Rankham – Schauplatz der großen Tanne – ist Ortsteil zwischen Hemhof und Bad Endorf, und an diesem Tag unser Ziel.
Wir lassen das Auto am Straßenrand zum Eingang der Via Julia stehen und rüsten uns aus für ne Entdeckungstour durch dicken Mischwald. Die Via Julia ist ein breiter Karrenweg, der gut zu gehen ist.
Naja. Klar, dass die Jungs durch den winterlichen Gatsch hüpfen und Ludwig innerhalb kürzester Zeit aussieht wie ein getarnter Braunbär. Aber ist ok. Ich werde ja zunehmend gechillter wenn es um das Sauberkeits-Management meiner Kinder geht. Hier gilt mein neues Kredo: Gut Ding braucht Weile. Oder auch: die Waschmaschine richtets wieder. Dann.
Unterwegs im Wald
Wir marschieren in den tiefen Wald und testen unsere kleinen Nachwuchsförster gleich mal: Welche Bäume sind das? Hättet ihr’s gewusst?
Die Jungs rüsten sich mit Stöcken aus und spielen Räuber und Gendarm, verstecken sich im Dickicht um schließlich wieder laut grölend hinter den Bäumen hervorzubrechen, in der Hoffnung uns Eltern ganz wilde zu erschrecken. Nach ca. 30 Minuten Fußmarsch kommen wir zu einer Lichtung, an der sie steht: die alte Tanne aus Rankham.

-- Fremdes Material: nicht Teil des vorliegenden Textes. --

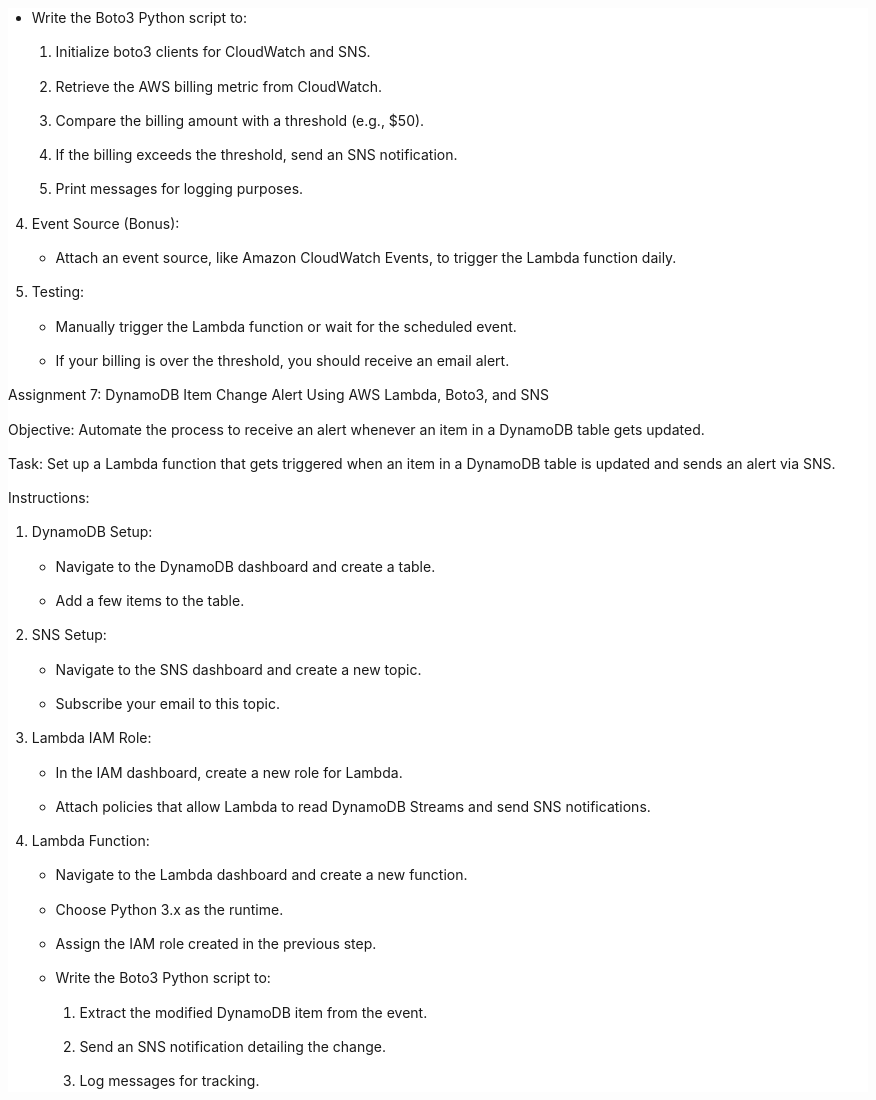    - Write the Boto3 Python script to:

     1. Initialize boto3 clients for CloudWatch and SNS.

     2. Retrieve the AWS billing metric from CloudWatch.

     3. Compare the billing amount with a threshold (e.g., $50).

     4. If the billing exceeds the threshold, send an SNS notification.

     5. Print messages for logging purposes.

4. Event Source (Bonus):

   - Attach an event source, like Amazon CloudWatch Events, to trigger the Lambda function daily.

5. Testing:

   - Manually trigger the Lambda function or wait for the scheduled event.

   - If your billing is over the threshold, you should receive an email alert.

Assignment 7: DynamoDB Item Change Alert Using AWS Lambda, Boto3, and SNS

Objective: Automate the process to receive an alert whenever an item in a DynamoDB table gets updated.

Task: Set up a Lambda function that gets triggered when an item in a DynamoDB table is updated and sends an alert via SNS.

Instructions:

1. DynamoDB Setup:

   - Navigate to the DynamoDB dashboard and create a table.

   - Add a few items to the table.

2. SNS Setup:

   - Navigate to the SNS dashboard and create a new topic.

   - Subscribe your email to this topic.

3. Lambda IAM Role:

   - In the IAM dashboard, create a new role for Lambda.

   - Attach policies that allow Lambda to read DynamoDB Streams and send SNS notifications.

4. Lambda Function:

   - Navigate to the Lambda dashboard and create a new function.

   - Choose Python 3.x as the runtime.

   - Assign the IAM role created in the previous step.

   - Write the Boto3 Python script to:

     1. Extract the modified DynamoDB item from the event.

     2. Send an SNS notification detailing the change.

     3. Log messages for tracking.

Ihr Stamm ist tatsächlich beeindruckend dick, und beim Raufschauen in die Baumkrone wird’s Einem fast schwindlig. Die Tanne ist ca. 200 Jahre alt, ca. 35-40m hoch, aber im Vergleich zum größten Baum der Welt ein Zwerg. Der höchste Baum steht in Nordamerika, ist ein sog. Küstenmammutbaum und bringt fast 116m Höhe bei einem Stammumfang von fast 30m zusammen. Wie klein wir Menschen doch sind!
Eine weitere Überraschung
Unser Abenteuer geht aber erst mal weiter: denn hinter der alten Tanne beginnt ein sumpfiges Gebiet. Vor Jahrzenten war hier nämlich noch ein See, der Arxt-See. Ein Holzweg führt durch das Schilfgebiet in Richtung eines Aussichtspunktes, leider sinken wir aber ziemlich ein und haben nach kürzester Zeit nasse Füße. Wir werden also wohl oder übel den Heimweg antreten müssen. Nicht aber ohne vorher noch die Verwüstungen, die wohl ein hungriger Biber hinterlassen hat, die dazu passende Biberrutsche zu begutachten.
Nach einem schönen Nachmittag mit viel Biologie, Wald, Wild, Wasser und Weitblick fahren wir happy nach Hause. Dort erzählen sich die Jungs noch lauter Abenteuergeschichten über Römer, Förster und fette Biber!
Eine sehr empfehlenswerte Tour für Kinder zum Selberlaufen oder Laufrad fahren aber auch geeignet für Kinderwagen und Kinderanhänger.